** Given data follows **
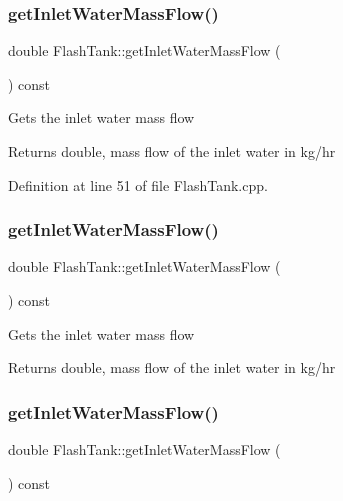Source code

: \subsubsection{\texorpdfstring{get\+Inlet\+Water\+Mass\+Flow()}{getInletWaterMassFlow()}\hspace{0.1cm}{\footnotesize\ttfamily [1/3]}}
{\footnotesize\ttfamily double Flash\+Tank\+::get\+Inlet\+Water\+Mass\+Flow (\begin{DoxyParamCaption}{ }\end{DoxyParamCaption}) const}

Gets the inlet water mass flow \begin{DoxyReturn}{Returns}
double, mass flow of the inlet water in kg/hr 
\end{DoxyReturn}


Definition at line 51 of file Flash\+Tank.\+cpp.

\mbox{\label{class_flash_tank_a2b6dcd9e175a9f2fc550ea91006aa66a}} 
\subsubsection{\texorpdfstring{get\+Inlet\+Water\+Mass\+Flow()}{getInletWaterMassFlow()}\hspace{0.1cm}{\footnotesize\ttfamily [2/3]}}
{\footnotesize\ttfamily double Flash\+Tank\+::get\+Inlet\+Water\+Mass\+Flow (\begin{DoxyParamCaption}{ }\end{DoxyParamCaption}) const}

Gets the inlet water mass flow \begin{DoxyReturn}{Returns}
double, mass flow of the inlet water in kg/hr 
\end{DoxyReturn}
\mbox{\label{class_flash_tank_a2b6dcd9e175a9f2fc550ea91006aa66a}} 
\subsubsection{\texorpdfstring{get\+Inlet\+Water\+Mass\+Flow()}{getInletWaterMassFlow()}\hspace{0.1cm}{\footnotesize\ttfamily [3/3]}}
{\footnotesize\ttfamily double Flash\+Tank\+::get\+Inlet\+Water\+Mass\+Flow (\begin{DoxyParamCaption}{ }\end{DoxyParamCaption}) const}

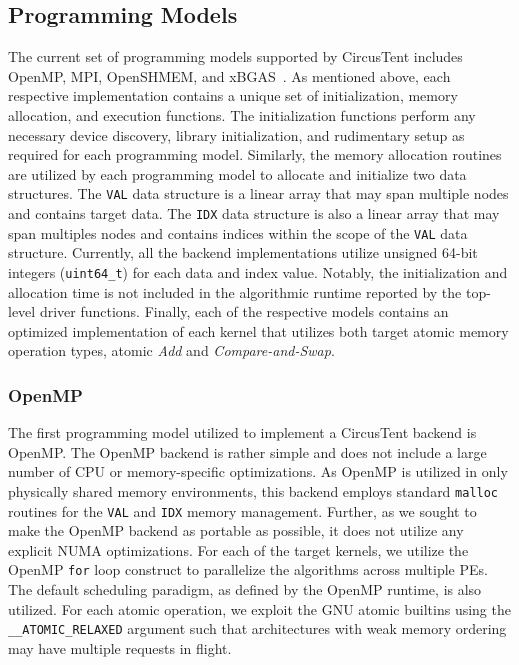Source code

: \subsection{Programming Models}
\label{subsec:programming_models}

The current set of programming models supported by CircusTent includes OpenMP, MPI, OpenSHMEM, and xBGAS~\cite{leidel2018xbgas}.
As mentioned above, each respective implementation contains a unique set of initialization, memory allocation, and execution functions.
The initialization functions perform any necessary device discovery, library initialization, and rudimentary setup as required for each programming model.
Similarly, the memory allocation routines are utilized by each programming model to allocate and initialize two data structures.
The \texttt{VAL} data structure is a linear array that may span multiple nodes and contains target data.
The \texttt{IDX} data structure is also a linear array that may span multiples nodes and contains indices within the scope of the \texttt{VAL} data structure.
Currently, all the backend implementations utilize unsigned 64-bit integers (\texttt{uint64\_t}) for each data and index value.  
Notably, the initialization and allocation time is not included in the algorithmic runtime reported by the top-level driver functions.
Finally, each of the respective models contains an optimized implementation of each kernel that utilizes both target atomic memory operation types, atomic \textit{Add} and \textit{Compare-and-Swap}.

\subsubsection{OpenMP}
\label{subsubsec:openmp}

The first programming model utilized to implement a CircusTent backend is OpenMP.  
The OpenMP backend is rather simple and does not include a large number of CPU or memory-specific optimizations.
As OpenMP is utilized in only physically shared memory environments, this backend employs standard \texttt{malloc} routines for the \texttt{VAL} and \texttt{IDX} memory management.
Further, as we sought to make the OpenMP backend as portable as possible, it does not utilize any explicit NUMA optimizations. 
For each of the target kernels, we utilize the OpenMP \texttt{for} loop construct to parallelize the algorithms across multiple PEs.
The default scheduling paradigm, as defined by the OpenMP runtime, is also utilized.
For each atomic operation, we exploit the GNU atomic builtins using the \texttt{\_\_ATOMIC\_RELAXED} argument such that architectures with weak memory ordering may have multiple requests in flight.  

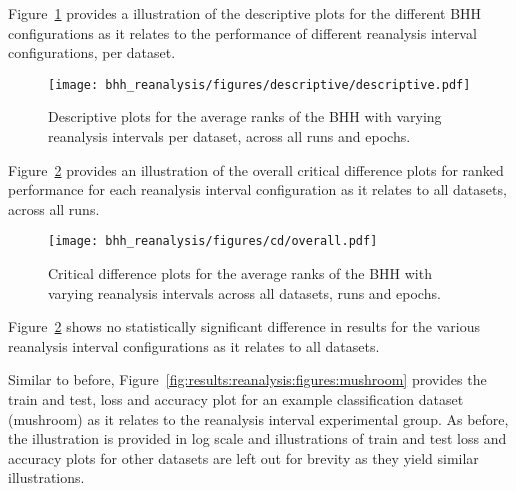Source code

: Figure~\ref{fig:results:reanalysis:descriptive:descriptive} provides a illustration of the descriptive plots for the different \acs{BHH} configurations as it relates to the performance of different reanalysis interval configurations, per dataset.

\begin{figure}[H]
	\centering
	\texttt{[image: bhh\_reanalysis/figures/descriptive/descriptive.pdf]}
	\caption{Descriptive plots for the average ranks of the \acs{BHH} with varying reanalysis intervals per dataset, across all runs and epochs.}
	\label{fig:results:reanalysis:descriptive:descriptive}
\end{figure}

Figure~\ref{fig:results:reanalysis:descriptive:cd} provides an illustration of the overall critical difference plots for ranked performance for each reanalysis interval configuration as it relates to all datasets, across all runs.

\begin{figure}[H]
	\centering
	\texttt{[image: bhh\_reanalysis/figures/cd/overall.pdf]}
	\caption{Critical difference plots for the average ranks of the \acs{BHH} with varying reanalysis intervals across all datasets, runs and epochs.}
	\label{fig:results:reanalysis:descriptive:cd}
\end{figure}

Figure~\ref{fig:results:reanalysis:descriptive:cd} shows no statistically significant difference in results for the various reanalysis interval configurations as it relates to all datasets.

Similar to before, Figure~\ref{fig:results:reanalysis:figures:mushroom} provides the train and test, loss and accuracy plot for an example classification dataset (mushroom) as it relates to the reanalysis interval experimental group. As before, the illustration is provided in log scale and illustrations of train and test loss and accuracy plots for other datasets are left out for brevity as they yield similar illustrations.

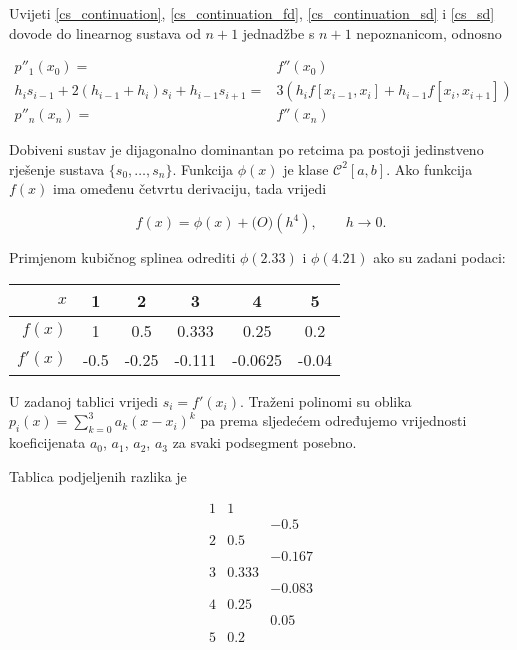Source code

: Uvijeti \ref{cs_continuation}, \ref{cs_continuation_fd}, \ref{cs_continuation_sd} i \ref{cs_sd} dovode do linearnog sustava od $n+1$ jednadžbe s $n+1$ nepoznanicom, odnosno

\begin{align*}
p''_1(x_0) =& f''(x_0)\\
h_is_{i-1}+2(h_{i-1}+h_i)s_i+h_{i-1}s_{i+1}=&3(h_if[x_{i-1},x_i]+h_{i-1}f[x_i,x_{i+1}])\\
p''_n(x_n) =& f''(x_n)
\end{align*}

Dobiveni sustav je dijagonalno dominantan po retcima pa postoji jedinstveno rješenje sustava $\{s_0,\dots,s_n\}$. Funkcija $\phi(x)$ je klase $\mathcal{C}^2[a,b]$. Ako funkcija $f(x)$ ima omeđenu četvrtu derivaciju, tada vrijedi

$$
f(x)=\phi(x) + \mathcal(O)(h^4),\qquad h\to0.
$$

\newpage

\begin{examplebox}
    Primjenom kubičnog splinea odrediti $\phi(2.33)$ i $\phi(4.21)$ ako su zadani podaci:
    
    \center
    \begin{tabular}{r|c|c|c|c|c}
        $x$ & 1 & 2 & 3 & 4 & 5 \\
        \hline
        $f(x)$ & 1 & 0.5 & 0.333 & 0.25 & 0.2 \\
        \hline
        $f'(x)$ & -0.5 & -0.25 & -0.111 & -0.0625 & -0.04
    \end{tabular}
\end{examplebox}

U zadanoj tablici vrijedi $s_i=f'(x_i)$. Traženi polinomi su oblika $p_i(x)=\sum_{k=0}^3a_k(x-x_i)^k$ pa prema sljedećem određujemo vrijednosti koeficijenata $a_0$, $a_1$, $a_2$, $a_3$ za svaki podsegment posebno.

Tablica podjeljenih razlika je

$$
\begin{array}{ccc}
1&1&\\
&&-0.5\\
2&0.5\\
&&-0.167\\
3&0.333\\
&&-0.083\\
4&0.25\\
&&0.05\\
5&0.2\\
\end{array}
$$

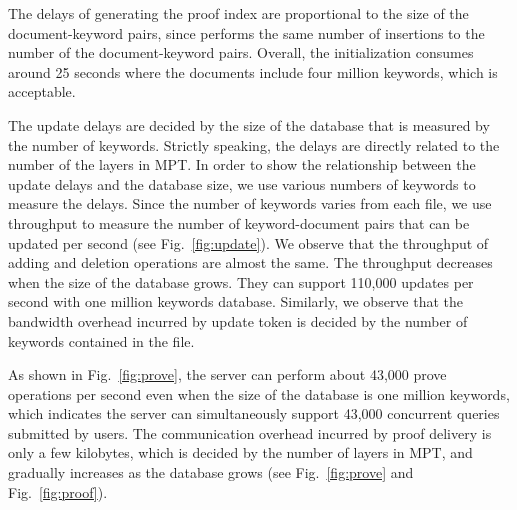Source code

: The delays of generating the proof index are proportional to the size of the document-keyword pairs, since \name performs the same number of insertions to the number of the document-keyword pairs. Overall, the initialization consumes around 25 seconds where the documents include four million keywords, which is acceptable.

The update delays are decided by the size of the database that is measured by the number of keywords.
Strictly speaking, the delays are directly related to the number of the layers in MPT. In order to show the relationship between the update delays and the database size, we use various numbers of keywords to measure the delays. Since the number of keywords varies from each file, we use throughput to measure the number of keyword-document pairs that can be updated per second (see Fig.~\ref{fig:update}). We observe that the throughput of adding and deletion operations are almost the same. The throughput decreases when the size of the database grows. They can support 110,000 updates per second with one million keywords database.
Similarly, we observe that the bandwidth overhead incurred by update token is decided by the number of keywords contained in the file. 

As shown in Fig.~\ref{fig:prove}, the server can perform about 43,000 prove operations per second even when the size of the database is one million keywords, which indicates the server can simultaneously support 43,000 concurrent queries submitted by users. 
The communication overhead incurred by proof delivery is only a few kilobytes, which is decided by the number of layers in MPT, and gradually increases as the database grows (see Fig.~\ref{fig:prove} and Fig.~\ref{fig:proof}).

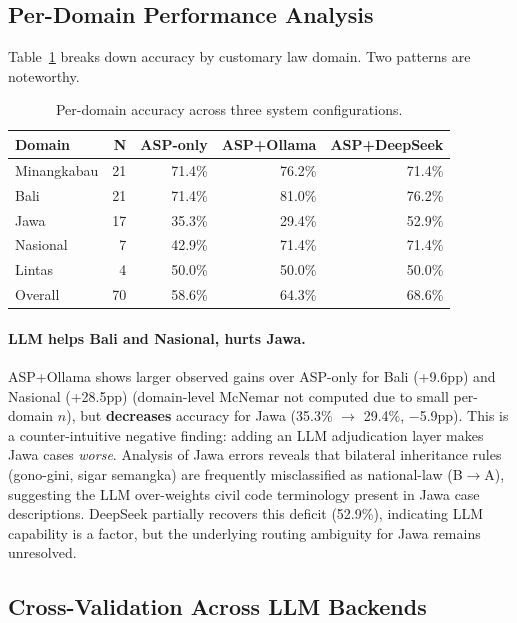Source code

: \documentclass[11pt]{article}
\begin{document}
\subsection{Per-Domain Performance Analysis}

Table~\ref{tab:domain} breaks down accuracy by customary law domain. Two patterns are noteworthy.

\begin{table}[h]
\centering
\begin{tabular}{lrrrr}
\toprule
Domain & N & ASP-only & ASP+Ollama & ASP+DeepSeek \\
\midrule
Minangkabau & 21 & 71.4\% & 76.2\% & 71.4\% \\
Bali        & 21 & 71.4\% & 81.0\% & 76.2\% \\
Jawa        & 17 & 35.3\% & 29.4\% & 52.9\% \\
Nasional    &  7 & 42.9\% & 71.4\% & 71.4\% \\
Lintas      &  4 & 50.0\% & 50.0\% & 50.0\% \\
\midrule
Overall     & 70 & 58.6\% & 64.3\% & 68.6\% \\
\bottomrule
\end{tabular}
\caption{Per-domain accuracy across three system configurations.}
\label{tab:domain}
\end{table}

\paragraph{LLM helps Bali and Nasional, hurts Jawa.}
ASP+Ollama shows larger observed gains over ASP-only for Bali (+9.6pp) and Nasional (+28.5pp) (domain-level McNemar not computed due to small per-domain $n$), but \textbf{decreases} accuracy for Jawa (35.3\% $\rightarrow$ 29.4\%, $-$5.9pp). This is a counter-intuitive negative finding: adding an LLM adjudication layer makes Jawa cases \textit{worse}. Analysis of Jawa errors reveals that bilateral inheritance rules (gono-gini, sigar semangka) are frequently misclassified as national-law (B$\rightarrow$A), suggesting the LLM over-weights civil code terminology present in Jawa case descriptions. DeepSeek partially recovers this deficit (52.9\%), indicating LLM capability is a factor, but the underlying routing ambiguity for Jawa remains unresolved.

\subsection{Cross-Validation Across LLM Backends}
\label{sec:crossval}
\end{document}
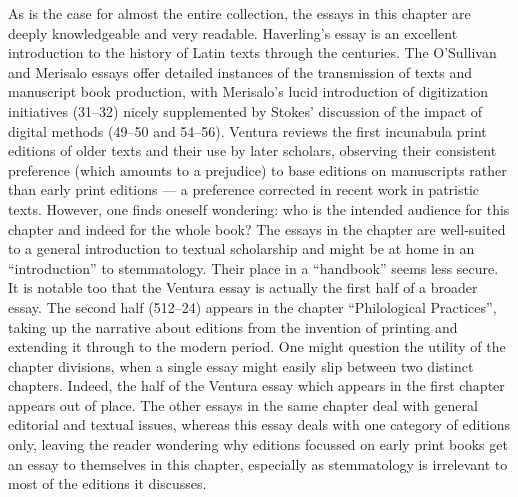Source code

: \begin{review}
As is the case for almost the entire collection, the essays in
this chapter are deeply knowledgeable and very readable. Haverling's
essay is an excellent introduction to the history of Latin texts through
the centuries. The O'Sullivan and Merisalo essays offer detailed
instances of the transmission of texts and manuscript book production,
with Merisalo's lucid introduction of digitization initiatives (31--32)
nicely supplemented by Stokes' discussion of the impact of digital
methods (49--50 and 54--56). Ventura reviews the first incunabula print
editions of older texts and their use by later scholars, observing their
consistent preference (which amounts to a prejudice) to base editions on
manuscripts rather than early print editions –– a preference corrected
in recent work in patristic texts. However, one finds oneself wondering:
who is the intended audience for this chapter and indeed for the whole
book? The essays in the chapter are well-suited to a general
introduction to textual scholarship and might be at home in an
``introduction'' to stemmatology. Their place in a ``handbook'' seems
less secure. It is notable too that the Ventura essay is actually the
first half of a broader essay. The second half (512--24) appears in the
chapter ``Philological Practices'', taking up the narrative about
editions from the invention of printing and extending it through to the
modern period. One might question the utility of the chapter divisions,
when a single essay might easily slip between two distinct chapters.
Indeed, the half of the Ventura essay which appears in the first chapter
appears out of place. The other essays in the same chapter deal with
general editorial and textual issues, whereas this essay deals with one
category of editions only, leaving the reader wondering why editions
focussed on early print books get an essay to themselves in this
chapter, especially as stemmatology is irrelevant to most of the
editions it discusses.


\end{review}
** End of Given data **
Problem: Transcribe each line of the data above, unaltered, from the one where "book? The essays" appears to the one where "less secure. It" appears, inclusive of both.

Your response:
book? The essays in the chapter are well-suited to a general
introduction to textual scholarship and might be at home in an
``introduction'' to stemmatology. Their place in a ``handbook'' seems
less secure. It is notable too that the Ventura essay is actually the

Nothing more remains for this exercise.